---- DATASET EXTRACT

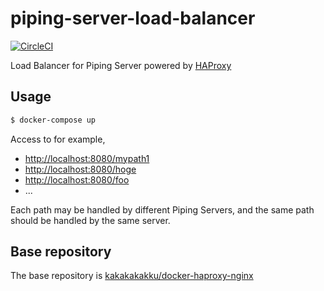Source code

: # piping-server-load-balancer
[![CircleCI](https://circleci.com/gh/nwtgck/piping-server-load-balancer-docker-compose.svg?style=shield)](https://circleci.com/gh/nwtgck/piping-server-load-balancer-docker-compose)

Load Balancer for Piping Server powered by [HAProxy](https://www.haproxy.org/)

## Usage

```sh
$ docker-compose up
```

Access to for example,
* <http://localhost:8080/mypath1>
* <http://localhost:8080/hoge>
* <http://localhost:8080/foo>
* ...

Each path may be handled by different Piping Servers, and the same path should be handled by the same server.

## Base repository

The base repository is [kakakakakku/docker-haproxy-nginx](https://github.com/kakakakakku/docker-haproxy-nginx)
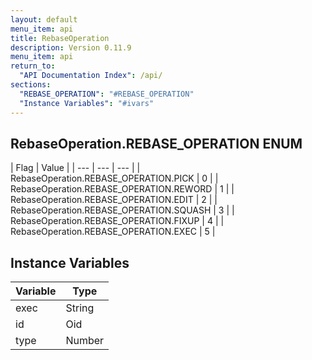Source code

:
 ```yaml
---
layout: default
menu_item: api
title: RebaseOperation
description: Version 0.11.9
menu_item: api
return_to:
  "API Documentation Index": /api/
sections:
  "REBASE_OPERATION": "#REBASE_OPERATION"
  "Instance Variables": "#ivars"
---
```


## <a name="REBASE_OPERATION"></a><span>RebaseOperation.</span>REBASE_OPERATION <span class="tags"><span class="enum">ENUM</span></span>

| Flag | Value |
| --- | --- | --- |
| <span>RebaseOperation.REBASE_OPERATION.</span>PICK | 0 |
| <span>RebaseOperation.REBASE_OPERATION.</span>REWORD | 1 |
| <span>RebaseOperation.REBASE_OPERATION.</span>EDIT | 2 |
| <span>RebaseOperation.REBASE_OPERATION.</span>SQUASH | 3 |
| <span>RebaseOperation.REBASE_OPERATION.</span>FIXUP | 4 |
| <span>RebaseOperation.REBASE_OPERATION.</span>EXEC | 5 |

## <a name="ivars"></a>Instance Variables

| Variable | Type |
| --- | --- |
| <a name="exec"></a>exec | String |
| <a name="id"></a>id | Oid |
| <a name="type"></a>type | Number |

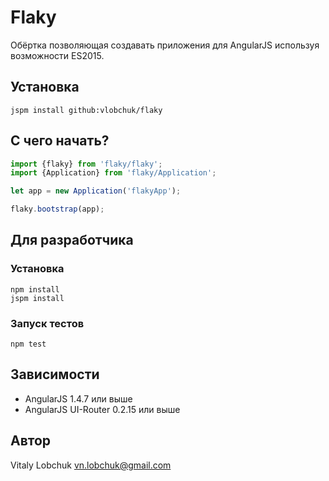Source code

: # Flaky

Обёртка позволяющая создавать приложения для AngularJS используя возможности ES2015.

## Установка

``` console
jspm install github:vlobchuk/flaky
```

## С чего начать?

``` javascript
import {flaky} from 'flaky/flaky';
import {Application} from 'flaky/Application';

let app = new Application('flakyApp');

flaky.bootstrap(app);
```

## Для разработчика

### Установка

``` console
npm install
jspm install
```

### Запуск тестов

``` console
npm test
```

## Зависимости

- AngularJS 1.4.7 или выше
- AngularJS UI-Router 0.2.15 или выше

## Автор

Vitaly Lobchuk <vn.lobchuk@gmail.com>
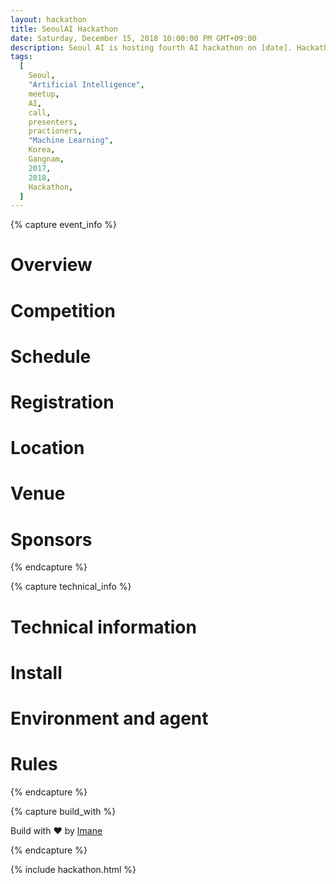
 ```yaml
---
layout: hackathon
title: SeoulAI Hackathon
date: Saturday, December 15, 2018 10:00:00 PM GMT+09:00
description: Seoul AI is hosting fourth AI hackathon on [date]. Hackathon is based on the new toolkit from Seoul AI Gym
tags:
  [
    Seoul,
    "Artificial Intelligence",
    meetup,
    AI,
    call,
    presenters,
    practioners,
    "Machine Learning",
    Korea,
    Gangnam,
    2017,
    2018,
    Hackathon,
  ]
---
```


{% capture event_info %}

# Overview

# Competition

# Schedule

# Registration

# Location

# Venue

# Sponsors


{% endcapture %}

{% capture technical_info %}

# Technical information

# Install

# Environment and agent

# Rules


{% endcapture %}

{% capture build_with %}

<footer class="footer">
    <p>Build with <span class="love">❤</span> by <a href="#" target="_blank">Imane</a></p>
</footer>
  
{% endcapture %}

{% include hackathon.html %}

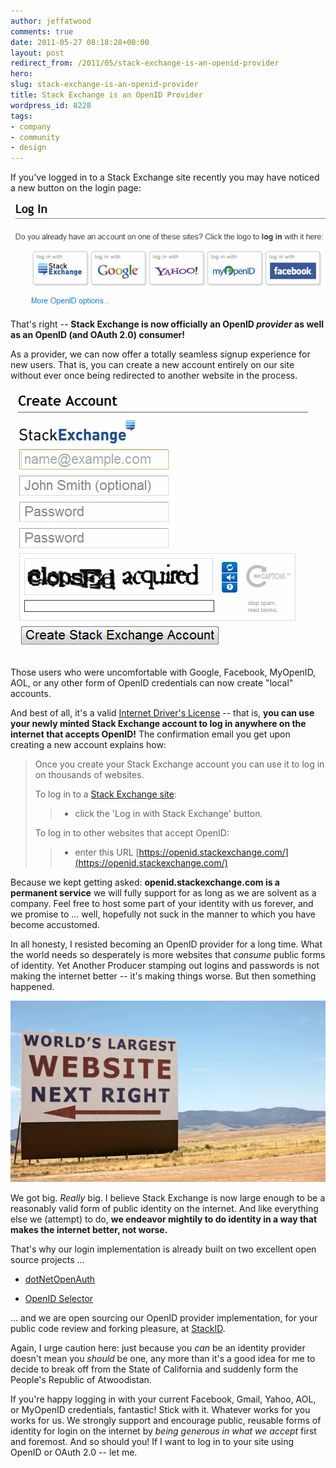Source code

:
 ```yaml
---
author: jeffatwood
comments: true
date: 2011-05-27 08:18:28+00:00
layout: post
redirect_from: /2011/05/stack-exchange-is-an-openid-provider
hero: 
slug: stack-exchange-is-an-openid-provider
title: Stack Exchange is an OpenID Provider
wordpress_id: 8228
tags:
- company
- community
- design
---
```


If you've logged in to a Stack Exchange site recently you may have noticed a new button on the login page:

![](/images/wordpress/stack-exchange-openid-button.png)

That's right -- **Stack Exchange is now officially an OpenID _provider_ as well as an OpenID (and OAuth 2.0) consumer!**

As a provider, we can now offer a totally seamless signup experience for new users. That is, you can create a new account entirely on our site without ever once being redirected to another website in the process.

![](/images/wordpress/stack-exchange-openid-create-account.png)

Those users who were uncomfortable with Google, Facebook, MyOpenID, AOL, or any other form of OpenID credentials can now create "local" accounts.

And best of all, it's a valid [Internet Driver's License](http://www.codinghorror.com/blog/2010/11/your-internet-drivers-license.html) -- that is, **you can use your newly minted Stack Exchange account to log in anywhere on the internet that accepts OpenID!** The confirmation email you get upon creating a new account explains how:



<blockquote>
  Once you create your Stack Exchange account you can use it to log in on thousands of websites.
  
  To log in to a [Stack Exchange site](http://stackexchange.com/sites):
  
  
> 
> 
  
>   * click the 'Log in with Stack Exchange' button.
> 
  
  
  To log in to other websites that accept OpenID:
  
  
  
>   * enter this URL [https://openid.stackexchange.com/](https://openid.stackexchange.com/)
> 
  
</blockquote>



Because we kept getting asked: **openid.stackexchange.com is a permanent service** we will fully support for as long as we are solvent as a company. Feel free to host some part of your identity with us forever, and we promise to ... well, hopefully not suck in the manner to which you have become accustomed.

In all honesty, I resisted becoming an OpenID provider for a long time. What the world needs so desperately is more websites that _consume_ public forms of identity. Yet Another Producer stamping out logins and passwords is not making the internet better -- it's making things worse. But then something happened.

![World's Largest Website](/images/wordpress/Website-Billboard-R_jpg_600x345_crop-smart_upscale_q85.jpg)

We got big. _Really_ big. I believe Stack Exchange is now large enough to be a reasonably valid form of public identity on the internet. And like everything else we (attempt) to do, **we endeavor mightily to do identity in a way that makes the internet better, not worse.**

That's why our login implementation is already built on two excellent open source projects …





  * [dotNetOpenAuth](http://www.dotnetopenauth.net/)

  * [OpenID Selector](http://code.google.com/p/openid-selector/)


… and we are open sourcing our OpenID provider implementation, for your public code review and forking pleasure, at [StackID](https://code.google.com/p/stackid/).

Again, I urge caution here: just because you _can_ be an identity provider doesn't mean you _should_ be one, any more than it's a good idea for me to decide to break off from the State of California and suddenly form the People's Republic of Atwoodistan.

If you're happy logging in with your current Facebook, Gmail, Yahoo, AOL, or MyOpenID credentials, fantastic! Stick with it. Whatever works for you works for us. We strongly support and encourage public, reusable forms of identity for login on the internet by _being generous in what we accept_ first and foremost. And so should you! If I want to log in to your site using OpenID or OAuth 2.0 -- let me.

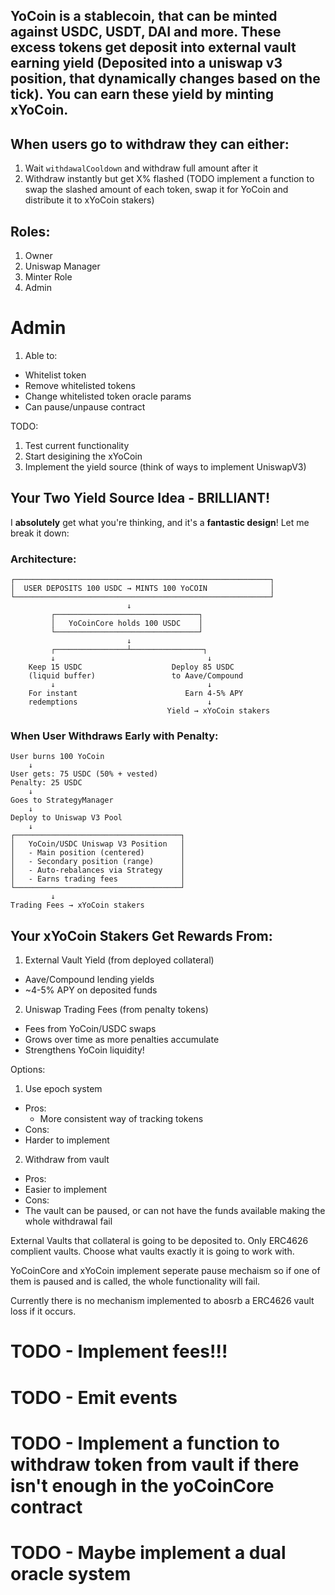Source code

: ## YoCoin is a stablecoin, that can be minted against USDC, USDT, DAI and more. These excess tokens get deposit into external vault earning yield (Deposited into a uniswap v3 position, that dynamically changes based on the tick). You can earn these yield by minting xYoCoin.

## When users go to withdraw they can either:
1. Wait `withdawalCooldown` and withdraw full amount after it
2. Withdraw instantly but get X% flashed
(TODO implement a function to swap the slashed amount of each token, swap it for YoCoin and distribute it to xYoCoin stakers)

## Roles:
1. Owner
2. Uniswap Manager
3. Minter Role
4. Admin

# Admin
1. Able to:
 - Whitelist token
 - Remove whitelisted tokens
 - Change whitelisted token oracle params
 - Can pause/unpause contract

 TODO:
 1. Test current functionality
 2. Start desigining the xYoCoin
 3. Implement the yield source (think of ways to implement UniswapV3)


## Your Two Yield Source Idea - BRILLIANT!

I **absolutely** get what you're thinking, and it's a **fantastic design**! Let me break it down:

### Architecture:
```
┌─────────────────────────────────────────────────────────┐
│  USER DEPOSITS 100 USDC → MINTS 100 YoCOIN              │
└─────────────────────────────────────────────────────────┘
                          ↓
         ┌────────────────────────────────┐
         │   YoCoinCore holds 100 USDC    │
         └────────────────────────────────┘
                          ↓
         ┌────────────────┴────────────────┐
         ↓                                  ↓
    Keep 15 USDC                    Deploy 85 USDC
    (liquid buffer)                 to Aave/Compound
         ↓                                  ↓
    For instant                        Earn 4-5% APY
    redemptions                             ↓
                                   Yield → xYoCoin stakers
```

### When User Withdraws Early with Penalty:
```
User burns 100 YoCoin
    ↓
User gets: 75 USDC (50% + vested)
Penalty: 25 USDC
    ↓
Goes to StrategyManager
    ↓
Deploy to Uniswap V3 Pool
    ↓
┌─────────────────────────────────────┐
│   YoCoin/USDC Uniswap V3 Position   │
│   - Main position (centered)        │
│   - Secondary position (range)      │
│   - Auto-rebalances via Strategy    │
│   - Earns trading fees              │
└─────────────────────────────────────┘
         ↓
Trading Fees → xYoCoin stakers
```

## Your xYoCoin Stakers Get Rewards From:

1. External Vault Yield (from deployed collateral)
  - Aave/Compound lending yields
  - ~4-5% APY on deposited funds
2. Uniswap Trading Fees (from penalty tokens)
  - Fees from YoCoin/USDC swaps
  - Grows over time as more penalties accumulate
  - Strengthens YoCoin liquidity!

Options:
1. Use epoch system
 - Pros:
   - More consistent way of tracking tokens
 - Cons: 
  - Harder to implement
2. Withdraw from vault
 - Pros:
  - Easier to implement
 - Cons:
  - The vault can be paused, or can not have the funds available making the whole withdrawal fail

External Vaults that collateral is going to be deposited to. Only ERC4626 complient vaults. Choose what vaults exactly it is going to work with.

YoCoinCore and xYoCoin implement seperate pause mechaism so if one of them is paused and is called, the whole functionality will fail. 

Currently there is no mechanism implemented to abosrb a ERC4626 vault loss if it occurs.

# TODO - Implement fees!!!
# TODO - Emit events
# TODO - Implement a function to withdraw token from vault if there isn't enough in the yoCoinCore contract
# TODO - Maybe implement a dual oracle system

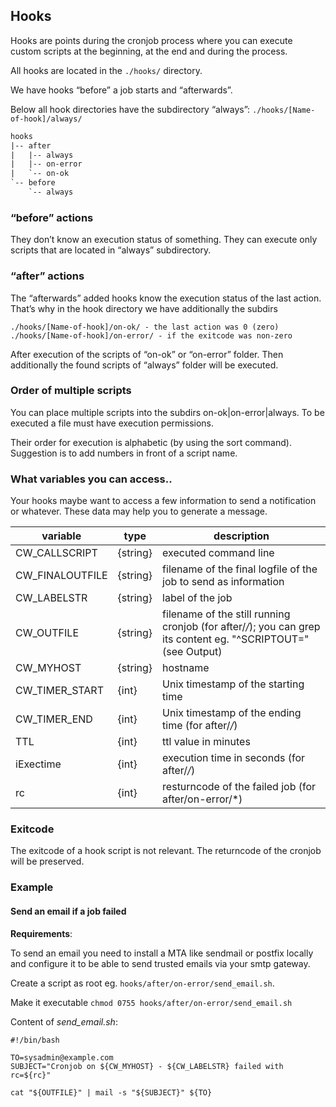 ## Hooks

Hooks are points during the cronjob process where you can execute custom scripts at the beginning, at the end and during the process.

All hooks are located in the `./hooks/` directory.

We have hooks “before” a job starts and “afterwards”.

Below all hook directories have the subdirectory “always”: `./hooks/[Name-of-hook]/always/`

```txt
hooks
|-- after
|   |-- always
|   |-- on-error
|   `-- on-ok
`-- before
    `-- always
```

### “before” actions

They don’t know an execution status of something. They can execute only scripts that are located in “always” subdirectory.

### “after” actions

The “afterwards” added hooks know the execution status of the last action. That’s why in the hook directory we have additionally the subdirs

    ./hooks/[Name-of-hook]/on-ok/ - the last action was 0 (zero)
    ./hooks/[Name-of-hook]/on-error/ - if the exitcode was non-zero

After execution of the scripts of “on-ok” or “on-error” folder. Then additionally the found scripts of “always” folder will be executed.

### Order of multiple scripts

You can place multiple scripts into the subdirs on-ok|on-error|always. To be executed a file must have execution permissions.

Their order for execution is alphabetic (by using the sort command). Suggestion is to add numbers in front of a script name.

### What variables you can access..

Your hooks maybe want to access a few information to send a notification or whatever.
These data may help you to generate a message.

| variable        | type     | description |
|---              |---       |---          |
| CW_CALLSCRIPT   | {string} | executed command line |
| CW_FINALOUTFILE | {string} | filename of the final logfile of the job to send as information |
| CW_LABELSTR     | {string} | label of the job|
| CW_OUTFILE      | {string} | filename of the still running cronjob (for after/*/*); you can grep its content eg. "^SCRIPTOUT=" (see Output)  |
| CW_MYHOST       | {string} | hostname|
| CW_TIMER_START  | {int}    | Unix timestamp of the starting time|
| CW_TIMER_END    | {int}    | Unix timestamp of the ending time (for after/*/*)|
| TTL             | {int}    | ttl value in minutes|
| iExectime       | {int}    | execution time in seconds (for after/*/*)|
| rc              | {int}    | resturncode of the failed job (for after/on-error/*)|

### Exitcode

The exitcode of a hook script is not relevant. The returncode of the cronjob will be preserved.

### Example

#### Send an email if a job failed

**Requirements**: 

To send an email you need to install a MTA like sendmail or postfix locally and configure it to be able to send trusted emails via your smtp gateway.

Create a script as root eg. `hooks/after/on-error/send_email.sh`.

Make it executable `chmod 0755 hooks/after/on-error/send_email.sh`

Content of *send_email.sh*:

```shell
#!/bin/bash

TO=sysadmin@example.com
SUBJECT="Cronjob on ${CW_MYHOST} - ${CW_LABELSTR} failed with rc=${rc}"

cat "${OUTFILE}" | mail -s "${SUBJECT}" ${TO}
```
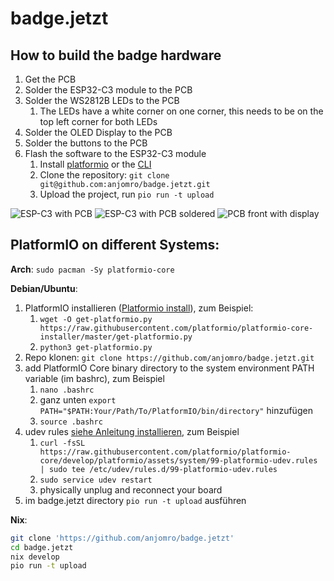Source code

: # badge.jetzt


## How to build the badge hardware

1. Get the PCB
2. Solder the ESP32-C3 module to the PCB
3. Solder the WS2812B LEDs to the PCB
   1. The LEDs have a white corner on one corner, this needs to be on the top left corner for both LEDs
4. Solder the OLED Display to the PCB
5. Solder the buttons to the PCB
6. Flash the software to the ESP32-C3 module
   1. Install [platformio](https://platformio.org/platformio-ide) or the [CLI](https://docs.platformio.org/en/latest/core/index.html)
   2. Clone the repository: `git clone git@github.com:anjomro/badge.jetzt.git`
   3. Upload the project, run `pio run -t upload`

![ESP-C3 with PCB](images/esp_with_pcb_separated.jpg "ESP-C3 with PCB separated")
![ESP-C3 with PCB soldered](images/esp_with_pcb_soldered.jpg "ESP-C3 with PCB soldered")
![PCB front with display](images/pcb_with_display.jpg "PCB with display soldered on ti")

## PlatformIO on different Systems:
**Arch**: `sudo pacman -Sy platformio-core`

**Debian/Ubuntu**: 

 1. PlatformIO installieren ([Platformio install](https://docs.platformio.org/en/latest/core/installation/methods/installer-script.html)), zum Beispiel:
    1. `wget -O get-platformio.py https://raw.githubusercontent.com/platformio/platformio-core-installer/master/get-platformio.py`
    2.  `python3 get-platformio.py`
2. Repo klonen: `git clone https://github.com/anjomro/badge.jetzt.git`
3. add PlatformIO Core binary directory to the system environment PATH variable (im bashrc), zum Beispiel
   1. `nano .bashrc`
   2. ganz unten `export PATH="$PATH:Your/Path/To/PlatformIO/bin/directory"` hinzufügen
   3. `source .bashrc`
4. udev rules [siehe Anleitung installieren](https://docs.platformio.org/en/latest/core/installation/udev-rules.html), zum Beispiel
   1. `curl -fsSL https://raw.githubusercontent.com/platformio/platformio-core/develop/platformio/assets/system/99-platformio-udev.rules | sudo tee /etc/udev/rules.d/99-platformio-udev.rules`
   2. `sudo service udev restart`
   3. physically unplug and reconnect your board
5. im badge.jetzt directory `pio run -t upload` ausführen

**Nix**:
```Bash
git clone 'https://github.com/anjomro/badge.jetzt'
cd badge.jetzt
nix develop
pio run -t upload
```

--------

# GOAL OF THE EXERCISE
When a line in the data holds the word "failed", show that line.

# RESPONSE TO THE TASK
| rc              | {int}    | resturncode of the failed job (for after/on-error/*)|
#### Send an email if a job failed
SUBJECT="Cronjob on ${CW_MYHOST} - ${CW_LABELSTR} failed with rc=${rc}"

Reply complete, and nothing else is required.